Should we have written the first test in another way? Or is this just a hard lesson learned about what not to do in Apache Beam?
import apache_beam as beam
from apache_beam.io import PubsubMessage
from apache_beam.testing.test_pipeline import TestPipeline
from apache_beam.testing.util import assert_that, equal_to
import unittest
class SplitUpBatches(beam.DoFn):
def process(self, msg):
bodies = msg.data.split('\n')
for body in bodies:
msg.data = body.strip()
yield msg
class TestSplitting(unittest.TestCase):
body = """
first
second
third
""".strip()
def test_incorrectly_passing(self):
"""Incorrectly passing"""
msg = PubsubMessage(self.body, {})
with TestPipeline() as p:
assert_that(
p
| beam.Create([msg])
| "split up batches" >> beam.ParDo(SplitUpBatches())
| "map to data" >> beam.Map(lambda m: m.data),
equal_to(['first', 'second', 'third']))
def test_correctly_failing(self):
"""Failing, but not using a TestPipeline"""
msg = PubsubMessage(self.body, {})
messages = list(SplitUpBatches().process(msg))
bodies = [m.data for m in messages]
self.assertEqual(bodies, ['first', 'second', 'third'])
# => AssertionError: ['third', 'third', 'third'] != ['first', 'second', 'third']
Upvotes: 1
Views: 199
Reputation: 11021
TL;DR: Yes, this is an example of what not to do in Beam: Reutilize (mutate) your element objects.
In fact, Beam discourages mutating inputs and outputs of your transforms, because Beam passes/buffers those objects in various ways that can be affected if you mutate them.
The recommendation here is to create a new PubsubMessage
instance for each output.
This happens due to the ways in which Beam serializes and passes data around.

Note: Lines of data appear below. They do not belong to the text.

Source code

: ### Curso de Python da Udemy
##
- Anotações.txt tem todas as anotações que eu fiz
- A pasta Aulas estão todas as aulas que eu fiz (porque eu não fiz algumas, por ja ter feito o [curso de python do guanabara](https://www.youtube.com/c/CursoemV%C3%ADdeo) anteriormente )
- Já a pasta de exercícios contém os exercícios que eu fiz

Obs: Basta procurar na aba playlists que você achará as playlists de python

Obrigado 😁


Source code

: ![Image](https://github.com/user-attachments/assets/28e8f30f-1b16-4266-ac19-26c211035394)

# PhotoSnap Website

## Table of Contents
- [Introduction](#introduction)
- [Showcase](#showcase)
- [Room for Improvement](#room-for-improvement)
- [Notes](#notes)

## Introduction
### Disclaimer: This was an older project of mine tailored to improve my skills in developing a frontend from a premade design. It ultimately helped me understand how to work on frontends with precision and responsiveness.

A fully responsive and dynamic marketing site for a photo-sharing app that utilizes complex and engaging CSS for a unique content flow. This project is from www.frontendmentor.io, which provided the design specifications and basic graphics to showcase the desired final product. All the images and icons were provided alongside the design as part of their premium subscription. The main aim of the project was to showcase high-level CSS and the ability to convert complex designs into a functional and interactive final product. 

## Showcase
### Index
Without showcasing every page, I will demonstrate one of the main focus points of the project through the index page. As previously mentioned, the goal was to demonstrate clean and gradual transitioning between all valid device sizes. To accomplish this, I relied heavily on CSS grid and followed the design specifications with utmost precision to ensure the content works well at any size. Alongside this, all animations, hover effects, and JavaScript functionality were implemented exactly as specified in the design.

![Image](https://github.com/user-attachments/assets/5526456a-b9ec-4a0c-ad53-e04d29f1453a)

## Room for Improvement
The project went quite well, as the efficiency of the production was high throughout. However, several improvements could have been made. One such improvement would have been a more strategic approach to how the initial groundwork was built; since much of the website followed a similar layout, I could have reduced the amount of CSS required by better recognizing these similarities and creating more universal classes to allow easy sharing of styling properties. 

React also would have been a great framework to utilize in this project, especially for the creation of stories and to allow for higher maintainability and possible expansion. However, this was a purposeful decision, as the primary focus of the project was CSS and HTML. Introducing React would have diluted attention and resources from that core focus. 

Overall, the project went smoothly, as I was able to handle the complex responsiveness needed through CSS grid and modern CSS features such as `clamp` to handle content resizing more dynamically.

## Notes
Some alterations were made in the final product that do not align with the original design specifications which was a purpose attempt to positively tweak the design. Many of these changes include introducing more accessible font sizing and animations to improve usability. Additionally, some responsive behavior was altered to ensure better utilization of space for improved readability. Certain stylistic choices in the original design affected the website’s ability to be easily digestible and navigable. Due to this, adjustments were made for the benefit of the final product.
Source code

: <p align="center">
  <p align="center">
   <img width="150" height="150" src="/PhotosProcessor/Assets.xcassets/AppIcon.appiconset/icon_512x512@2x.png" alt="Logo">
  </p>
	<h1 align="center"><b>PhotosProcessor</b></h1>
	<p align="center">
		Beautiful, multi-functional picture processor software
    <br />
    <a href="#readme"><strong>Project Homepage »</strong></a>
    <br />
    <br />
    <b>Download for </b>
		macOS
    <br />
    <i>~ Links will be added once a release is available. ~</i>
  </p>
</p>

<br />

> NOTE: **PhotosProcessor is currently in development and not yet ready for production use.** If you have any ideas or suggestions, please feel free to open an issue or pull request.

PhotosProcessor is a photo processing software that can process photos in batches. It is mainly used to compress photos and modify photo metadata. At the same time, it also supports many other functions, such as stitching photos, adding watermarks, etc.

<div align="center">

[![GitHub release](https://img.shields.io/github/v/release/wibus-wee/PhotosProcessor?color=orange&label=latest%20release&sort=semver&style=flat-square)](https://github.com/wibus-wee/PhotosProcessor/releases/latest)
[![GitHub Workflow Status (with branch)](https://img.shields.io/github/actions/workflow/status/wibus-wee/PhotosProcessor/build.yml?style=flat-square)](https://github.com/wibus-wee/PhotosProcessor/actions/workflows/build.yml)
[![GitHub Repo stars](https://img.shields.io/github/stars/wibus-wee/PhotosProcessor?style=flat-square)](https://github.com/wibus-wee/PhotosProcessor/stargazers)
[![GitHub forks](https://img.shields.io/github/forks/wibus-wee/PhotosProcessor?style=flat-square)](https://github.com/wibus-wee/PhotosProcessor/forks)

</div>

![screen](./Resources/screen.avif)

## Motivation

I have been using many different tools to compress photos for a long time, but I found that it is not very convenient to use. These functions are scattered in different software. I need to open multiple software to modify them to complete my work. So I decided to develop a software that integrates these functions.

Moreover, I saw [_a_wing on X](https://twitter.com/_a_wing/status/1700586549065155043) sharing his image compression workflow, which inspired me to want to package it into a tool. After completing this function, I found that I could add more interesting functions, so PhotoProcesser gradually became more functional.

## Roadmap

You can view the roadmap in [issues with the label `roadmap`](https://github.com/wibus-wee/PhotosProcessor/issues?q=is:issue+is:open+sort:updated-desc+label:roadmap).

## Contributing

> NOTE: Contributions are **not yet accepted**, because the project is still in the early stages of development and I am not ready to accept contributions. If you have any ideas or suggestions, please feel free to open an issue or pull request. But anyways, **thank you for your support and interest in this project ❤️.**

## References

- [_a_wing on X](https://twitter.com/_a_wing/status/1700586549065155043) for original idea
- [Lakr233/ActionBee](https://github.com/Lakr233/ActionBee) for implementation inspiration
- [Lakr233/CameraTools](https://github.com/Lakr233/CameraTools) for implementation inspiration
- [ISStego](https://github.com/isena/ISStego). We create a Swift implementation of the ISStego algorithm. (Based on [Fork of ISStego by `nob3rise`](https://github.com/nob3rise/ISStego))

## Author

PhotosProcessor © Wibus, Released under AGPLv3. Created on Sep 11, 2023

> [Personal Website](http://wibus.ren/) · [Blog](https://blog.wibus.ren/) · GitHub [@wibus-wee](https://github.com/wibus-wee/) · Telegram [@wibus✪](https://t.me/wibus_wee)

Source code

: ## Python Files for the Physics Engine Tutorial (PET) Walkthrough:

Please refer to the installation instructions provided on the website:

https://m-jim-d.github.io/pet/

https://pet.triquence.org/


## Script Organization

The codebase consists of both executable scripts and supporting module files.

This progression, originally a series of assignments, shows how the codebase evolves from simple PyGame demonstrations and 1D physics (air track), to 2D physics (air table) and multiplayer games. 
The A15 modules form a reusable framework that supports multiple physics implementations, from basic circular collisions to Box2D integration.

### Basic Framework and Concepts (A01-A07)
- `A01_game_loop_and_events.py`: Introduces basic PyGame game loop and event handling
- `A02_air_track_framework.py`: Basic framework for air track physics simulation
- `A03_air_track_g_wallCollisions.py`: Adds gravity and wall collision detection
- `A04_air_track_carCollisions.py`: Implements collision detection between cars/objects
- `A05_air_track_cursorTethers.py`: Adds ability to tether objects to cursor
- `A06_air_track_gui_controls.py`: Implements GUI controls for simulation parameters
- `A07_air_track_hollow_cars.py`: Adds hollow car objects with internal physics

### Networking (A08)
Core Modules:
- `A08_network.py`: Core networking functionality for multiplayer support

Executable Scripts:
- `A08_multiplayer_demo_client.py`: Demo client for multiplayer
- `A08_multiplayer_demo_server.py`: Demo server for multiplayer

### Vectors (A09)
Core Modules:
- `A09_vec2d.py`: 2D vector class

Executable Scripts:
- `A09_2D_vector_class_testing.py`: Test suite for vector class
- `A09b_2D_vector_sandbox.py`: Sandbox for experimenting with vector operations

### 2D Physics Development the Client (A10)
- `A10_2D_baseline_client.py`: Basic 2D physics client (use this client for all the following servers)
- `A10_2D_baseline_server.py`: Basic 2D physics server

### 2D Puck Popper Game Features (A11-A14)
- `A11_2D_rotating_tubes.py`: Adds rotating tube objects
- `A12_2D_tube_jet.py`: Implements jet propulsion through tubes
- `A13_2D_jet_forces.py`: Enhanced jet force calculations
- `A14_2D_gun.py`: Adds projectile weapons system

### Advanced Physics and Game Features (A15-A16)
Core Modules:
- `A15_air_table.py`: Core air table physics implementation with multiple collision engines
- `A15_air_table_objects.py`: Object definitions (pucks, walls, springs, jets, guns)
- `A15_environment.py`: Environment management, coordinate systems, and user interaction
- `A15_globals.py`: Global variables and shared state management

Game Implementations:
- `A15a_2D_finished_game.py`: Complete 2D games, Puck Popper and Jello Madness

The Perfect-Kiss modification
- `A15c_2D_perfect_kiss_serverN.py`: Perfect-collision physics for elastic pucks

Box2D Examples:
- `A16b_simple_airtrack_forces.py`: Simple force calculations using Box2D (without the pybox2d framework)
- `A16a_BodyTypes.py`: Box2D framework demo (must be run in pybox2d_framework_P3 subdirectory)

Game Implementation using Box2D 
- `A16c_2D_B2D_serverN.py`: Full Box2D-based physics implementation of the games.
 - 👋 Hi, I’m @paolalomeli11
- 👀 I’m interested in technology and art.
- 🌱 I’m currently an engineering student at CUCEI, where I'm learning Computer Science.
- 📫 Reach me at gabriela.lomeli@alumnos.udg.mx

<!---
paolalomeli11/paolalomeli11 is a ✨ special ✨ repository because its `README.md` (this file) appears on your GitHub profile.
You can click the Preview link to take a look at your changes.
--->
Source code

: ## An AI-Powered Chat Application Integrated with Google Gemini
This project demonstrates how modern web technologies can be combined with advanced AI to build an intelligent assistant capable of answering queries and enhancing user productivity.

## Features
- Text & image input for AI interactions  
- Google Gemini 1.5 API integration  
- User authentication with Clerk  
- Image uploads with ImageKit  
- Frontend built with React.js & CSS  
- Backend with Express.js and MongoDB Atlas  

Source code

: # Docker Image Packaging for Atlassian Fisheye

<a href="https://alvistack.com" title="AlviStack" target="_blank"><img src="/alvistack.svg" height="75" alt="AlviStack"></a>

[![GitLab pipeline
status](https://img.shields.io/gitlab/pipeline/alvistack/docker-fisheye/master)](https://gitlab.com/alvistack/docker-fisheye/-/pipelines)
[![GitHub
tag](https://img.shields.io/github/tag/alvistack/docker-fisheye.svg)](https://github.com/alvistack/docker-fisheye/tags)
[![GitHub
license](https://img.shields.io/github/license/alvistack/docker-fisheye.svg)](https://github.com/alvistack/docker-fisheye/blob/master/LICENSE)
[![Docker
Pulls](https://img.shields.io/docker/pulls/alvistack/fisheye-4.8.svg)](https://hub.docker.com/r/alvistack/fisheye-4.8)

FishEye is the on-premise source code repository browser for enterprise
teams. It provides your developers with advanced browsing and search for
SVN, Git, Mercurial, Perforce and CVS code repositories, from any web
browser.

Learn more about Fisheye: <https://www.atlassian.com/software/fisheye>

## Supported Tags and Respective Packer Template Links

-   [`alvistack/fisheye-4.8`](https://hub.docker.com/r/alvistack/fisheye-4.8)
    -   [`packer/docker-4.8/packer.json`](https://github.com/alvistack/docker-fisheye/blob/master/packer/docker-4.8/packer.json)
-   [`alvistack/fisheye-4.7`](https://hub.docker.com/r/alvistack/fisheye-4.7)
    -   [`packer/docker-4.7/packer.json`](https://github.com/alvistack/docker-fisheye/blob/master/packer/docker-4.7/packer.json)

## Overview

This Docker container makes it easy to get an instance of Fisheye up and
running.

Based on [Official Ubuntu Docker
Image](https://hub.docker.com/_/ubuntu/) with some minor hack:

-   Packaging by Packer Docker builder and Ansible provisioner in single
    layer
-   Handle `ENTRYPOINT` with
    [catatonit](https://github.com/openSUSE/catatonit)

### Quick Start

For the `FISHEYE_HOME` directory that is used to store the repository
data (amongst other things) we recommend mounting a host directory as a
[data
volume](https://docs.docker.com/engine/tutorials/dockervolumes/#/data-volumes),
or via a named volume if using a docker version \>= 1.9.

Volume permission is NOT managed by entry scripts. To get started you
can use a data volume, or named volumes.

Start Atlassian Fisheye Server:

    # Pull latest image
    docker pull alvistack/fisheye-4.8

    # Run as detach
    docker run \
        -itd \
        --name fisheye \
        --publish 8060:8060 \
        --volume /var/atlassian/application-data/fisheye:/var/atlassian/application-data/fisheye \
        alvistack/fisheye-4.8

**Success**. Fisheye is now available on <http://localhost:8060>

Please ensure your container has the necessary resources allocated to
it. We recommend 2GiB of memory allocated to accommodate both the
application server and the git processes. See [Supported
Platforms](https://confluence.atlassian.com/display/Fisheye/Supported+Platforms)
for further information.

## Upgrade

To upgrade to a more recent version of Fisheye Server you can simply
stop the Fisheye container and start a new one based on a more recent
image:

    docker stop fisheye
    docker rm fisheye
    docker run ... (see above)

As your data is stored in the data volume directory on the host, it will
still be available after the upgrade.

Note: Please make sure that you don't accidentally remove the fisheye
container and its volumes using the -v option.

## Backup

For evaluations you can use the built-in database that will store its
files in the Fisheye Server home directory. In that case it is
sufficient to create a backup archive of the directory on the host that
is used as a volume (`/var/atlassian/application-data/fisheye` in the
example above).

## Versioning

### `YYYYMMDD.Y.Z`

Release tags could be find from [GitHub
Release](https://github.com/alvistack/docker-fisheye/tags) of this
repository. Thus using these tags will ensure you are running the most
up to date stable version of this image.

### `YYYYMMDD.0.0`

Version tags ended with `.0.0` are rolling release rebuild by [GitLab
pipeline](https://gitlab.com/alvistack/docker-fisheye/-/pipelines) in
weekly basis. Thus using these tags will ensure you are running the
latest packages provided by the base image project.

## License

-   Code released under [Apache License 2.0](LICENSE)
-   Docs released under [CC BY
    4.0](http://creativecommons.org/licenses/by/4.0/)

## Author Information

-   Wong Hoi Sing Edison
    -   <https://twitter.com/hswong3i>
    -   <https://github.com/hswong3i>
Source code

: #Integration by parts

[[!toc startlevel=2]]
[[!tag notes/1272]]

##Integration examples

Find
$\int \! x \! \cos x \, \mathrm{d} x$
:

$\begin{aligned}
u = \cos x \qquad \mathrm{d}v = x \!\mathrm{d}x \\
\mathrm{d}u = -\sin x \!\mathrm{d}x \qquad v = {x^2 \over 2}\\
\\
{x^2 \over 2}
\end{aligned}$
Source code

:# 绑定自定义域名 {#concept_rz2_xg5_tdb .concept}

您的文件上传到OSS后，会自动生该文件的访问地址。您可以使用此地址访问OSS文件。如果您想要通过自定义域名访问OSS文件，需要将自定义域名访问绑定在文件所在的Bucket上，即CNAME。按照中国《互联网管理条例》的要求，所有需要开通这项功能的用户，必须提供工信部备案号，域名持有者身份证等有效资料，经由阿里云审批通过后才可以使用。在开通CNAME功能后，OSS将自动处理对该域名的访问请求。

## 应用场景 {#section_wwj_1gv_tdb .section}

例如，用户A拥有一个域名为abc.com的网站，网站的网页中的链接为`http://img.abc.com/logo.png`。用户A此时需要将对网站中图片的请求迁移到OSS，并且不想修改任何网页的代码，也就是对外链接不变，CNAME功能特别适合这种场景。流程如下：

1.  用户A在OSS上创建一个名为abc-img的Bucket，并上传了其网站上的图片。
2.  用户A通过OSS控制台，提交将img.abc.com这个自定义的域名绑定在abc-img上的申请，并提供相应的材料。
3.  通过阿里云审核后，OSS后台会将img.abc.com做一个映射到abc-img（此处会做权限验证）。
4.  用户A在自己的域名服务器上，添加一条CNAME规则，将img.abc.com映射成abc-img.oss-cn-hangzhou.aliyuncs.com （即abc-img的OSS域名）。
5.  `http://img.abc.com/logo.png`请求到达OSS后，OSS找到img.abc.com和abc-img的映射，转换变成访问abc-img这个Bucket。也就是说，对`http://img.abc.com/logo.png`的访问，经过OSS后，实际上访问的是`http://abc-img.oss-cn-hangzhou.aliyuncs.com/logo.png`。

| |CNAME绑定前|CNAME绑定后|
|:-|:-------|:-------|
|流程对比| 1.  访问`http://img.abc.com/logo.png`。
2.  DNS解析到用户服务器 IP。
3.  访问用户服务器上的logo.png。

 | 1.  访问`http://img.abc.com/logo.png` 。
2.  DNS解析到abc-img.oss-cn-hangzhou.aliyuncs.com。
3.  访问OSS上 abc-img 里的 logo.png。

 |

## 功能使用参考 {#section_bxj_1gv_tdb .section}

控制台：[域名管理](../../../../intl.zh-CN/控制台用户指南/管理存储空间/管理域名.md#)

You may know that Beam executes several steps together in single workers - what we call stages. Your pipeline does something like this:
read_data -> split_up_batches -> serialize all data -> perform assert
This intermediate serialize data
step is an implementation detail. The reason is that for the Beam assert_that
we gather all of the data of a single PCollection into a single machine, and perform the assert (thus we need to serialize all elements and send them over to a single machine). We do this with a GroupByKey operation.
When the DirectRunner
receives the first yield
of a PubsubMessage('first')
, it serializes it and transfers it to a GroupByKey immediately - so you get the 'first', 'second', 'third'
result - because serialization happens immediately.
When the DataflowRunner
receives the first yield
of a PubsubMessage('first')
, it buffers it, and sends over a batch of elements. You get the 'third', 'third', 'third'
result, because serialization happens after a buffer is transmitted over - and your original PubsubMessage
instance has been overwritten.
Upvotes: 1